"Kelimeler sihirli olduğu kadar zehirli de olabiliyor. Bazen bir insanı tek sözünüzle kaybedersiniz."

Kayıplar yaşadığımız sürece hep olacak. Bazen bize eşlik edenler yorulacak, bazen pes edecek, hatta vazgeçecek. Bizse bunu belki on yıllar boyunca düşüneceğiz.

Neden? Bu soru ile bir yola daha çıkıp, yanıtlar arayacağız. Kendimize sorduğumuzu başka seslerde duymak isteyeceğiz. Belki cevabı bildiğimizden, belki yine kendimizi kandırmak istediğimizden tüm soruları birer kağıda sarıp eski kutulara hapsedeceğiz.

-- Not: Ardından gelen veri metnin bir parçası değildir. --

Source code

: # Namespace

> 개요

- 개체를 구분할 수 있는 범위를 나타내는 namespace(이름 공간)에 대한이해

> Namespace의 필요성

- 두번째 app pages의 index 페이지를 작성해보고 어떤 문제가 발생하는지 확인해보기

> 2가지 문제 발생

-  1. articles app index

Cevap daima yanımızda, baş ucumuzdadır. Ama insan göz önüne her zaman kördür.

Davranışlar ve sözler birbirini izleyen iki yakın arkadaştır. Biz onların benzer yönde gitmediğini gördüğümüzde sorgulamaya başlarız. Her arkadaş birbirine benzer olmak durumunda değildir ama sözlerimiz davranışlarımıza uymuyorsa bu ikiliyi bir sorguya çekmek zorunlu.

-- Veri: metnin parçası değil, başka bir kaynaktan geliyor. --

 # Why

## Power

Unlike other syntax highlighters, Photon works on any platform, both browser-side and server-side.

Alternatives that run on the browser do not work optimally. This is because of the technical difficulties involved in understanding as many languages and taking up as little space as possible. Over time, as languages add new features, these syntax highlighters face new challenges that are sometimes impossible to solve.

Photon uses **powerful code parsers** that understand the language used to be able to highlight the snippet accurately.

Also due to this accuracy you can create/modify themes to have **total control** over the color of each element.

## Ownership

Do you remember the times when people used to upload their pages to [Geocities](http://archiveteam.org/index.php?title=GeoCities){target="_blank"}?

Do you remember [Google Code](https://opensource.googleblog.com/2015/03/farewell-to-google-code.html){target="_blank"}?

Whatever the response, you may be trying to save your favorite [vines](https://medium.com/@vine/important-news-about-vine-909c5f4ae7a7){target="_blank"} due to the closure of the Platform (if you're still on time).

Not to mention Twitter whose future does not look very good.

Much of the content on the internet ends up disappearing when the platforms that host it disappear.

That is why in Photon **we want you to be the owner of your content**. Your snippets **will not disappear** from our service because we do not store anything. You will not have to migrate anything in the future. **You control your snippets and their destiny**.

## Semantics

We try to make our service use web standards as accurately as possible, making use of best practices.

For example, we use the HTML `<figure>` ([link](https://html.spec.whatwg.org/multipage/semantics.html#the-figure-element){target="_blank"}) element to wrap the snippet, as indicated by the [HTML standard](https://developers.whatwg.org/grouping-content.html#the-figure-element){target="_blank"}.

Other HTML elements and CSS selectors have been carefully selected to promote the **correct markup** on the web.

Yol dedik, aslında herkes kendi yolunda ilerler. Bizimle yürüyenler, bizden gidenler, bize gelenler ve çok çok uzaklaşanlar. Hayat görünmez bir ağdır ama insan örümcek değil. Belki de tuzağa düşmüştür, belki de sınava tabi edilmiştir.

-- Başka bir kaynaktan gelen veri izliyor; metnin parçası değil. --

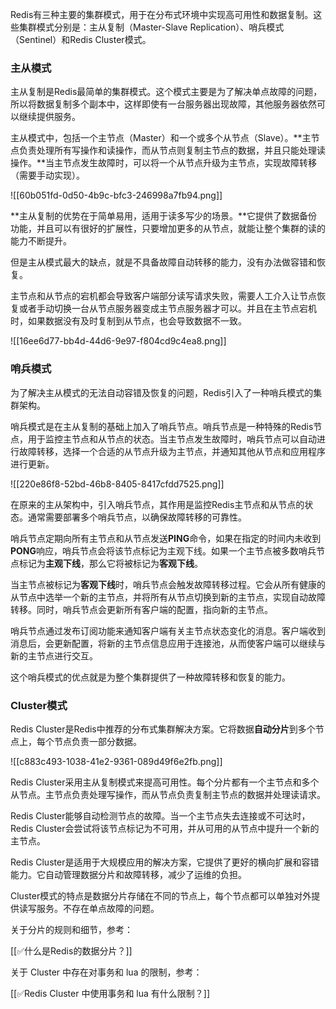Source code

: Redis有三种主要的集群模式，用于在分布式环境中实现高可用性和数据复制。这些集群模式分别是：主从复制（Master-Slave Replication）、哨兵模式（Sentinel）和Redis Cluster模式。



### 主从模式


主从复制是Redis最简单的集群模式。这个模式主要是为了解决单点故障的问题，所以将数据复制多个副本中，这样即使有一台服务器出现故障，其他服务器依然可以继续提供服务。



主从模式中，包括一个主节点（Master）和一个或多个从节点（Slave）。**主节点负责处理所有写操作和读操作，而从节点则复制主节点的数据，并且只能处理读操作。**当主节点发生故障时，可以将一个从节点升级为主节点，实现故障转移（需要手动实现）。



![[60b051fd-0d50-4b9c-bfc3-246998a7fb94.png]]



**主从复制的优势在于简单易用，适用于读多写少的场景。**它提供了数据备份功能，并且可以有很好的扩展性，只要增加更多的从节点，就能让整个集群的读的能力不断提升。



但是主从模式最大的缺点，就是不具备故障自动转移的能力，没有办法做容错和恢复。



主节点和从节点的宕机都会导致客户端部分读写请求失败，需要人工介入让节点恢复或者手动切换一台从节点服务器变成主节点服务器才可以。并且在主节点宕机时，如果数据没有及时复制到从节点，也会导致数据不一致。



![[16ee6d77-bb4d-44d6-9e97-f804cd9c4ea8.png]]



### 哨兵模式


为了解决主从模式的无法自动容错及恢复的问题，Redis引入了一种哨兵模式的集群架构。



哨兵模式是在主从复制的基础上加入了哨兵节点。哨兵节点是一种特殊的Redis节点，用于监控主节点和从节点的状态。当主节点发生故障时，哨兵节点可以自动进行故障转移，选择一个合适的从节点升级为主节点，并通知其他从节点和应用程序进行更新。



![[220e86f8-52bd-46b8-8405-8417cfdd7525.png]]





在原来的主从架构中，引入哨兵节点，其作用是监控Redis主节点和从节点的状态。通常需要部署多个哨兵节点，以确保故障转移的可靠性。



哨兵节点定期向所有主节点和从节点发送**PING**命令，如果在指定的时间内未收到**PONG**响应，哨兵节点会将该节点标记为主观下线。如果一个主节点被多数哨兵节点标记为**主观下线**，那么它将被标记为**客观下线**。



当主节点被标记为**客观下线**时，哨兵节点会触发故障转移过程。它会从所有健康的从节点中选举一个新的主节点，并将所有从节点切换到新的主节点，实现自动故障转移。同时，哨兵节点会更新所有客户端的配置，指向新的主节点。



哨兵节点通过发布订阅功能来通知客户端有关主节点状态变化的消息。客户端收到消息后，会更新配置，将新的主节点信息应用于连接池，从而使客户端可以继续与新的主节点进行交互。



这个哨兵模式的优点就是为整个集群提供了一种故障转移和恢复的能力。



### Cluster模式


Redis Cluster是Redis中推荐的分布式集群解决方案。它将数据**自动分片**到多个节点上，每个节点负责一部分数据。 



![[c883c493-1038-41e2-9361-089d49f6e2fb.png]]



Redis Cluster采用主从复制模式来提高可用性。每个分片都有一个主节点和多个从节点。主节点负责处理写操作，而从节点负责复制主节点的数据并处理读请求。



Redis Cluster能够自动检测节点的故障。当一个主节点失去连接或不可达时，Redis Cluster会尝试将该节点标记为不可用，并从可用的从节点中提升一个新的主节点。



Redis Cluster是适用于大规模应用的解决方案，它提供了更好的横向扩展和容错能力。它自动管理数据分片和故障转移，减少了运维的负担。



Cluster模式的特点是数据分片存储在不同的节点上，每个节点都可以单独对外提供读写服务。不存在单点故障的问题。



关于分片的规则和细节，参考：



[[✅什么是Redis的数据分片？]]



关于 Cluster 中存在对事务和 lua 的限制，参考：



[[✅Redis Cluster 中使用事务和 lua 有什么限制？]]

Büyük sözlerin büyük sonuçları, sabırlı adımların mutlu sonları var. Sözler sihirli, sözler zehirli, sözler önemli ve sözler bazen gereksiz. Fazlanın daima zararlı olduğunu unutmazsak, azı yarar, çoğu zarar felsefesiyle davranırsak ne yol yorulur, ne yolcu...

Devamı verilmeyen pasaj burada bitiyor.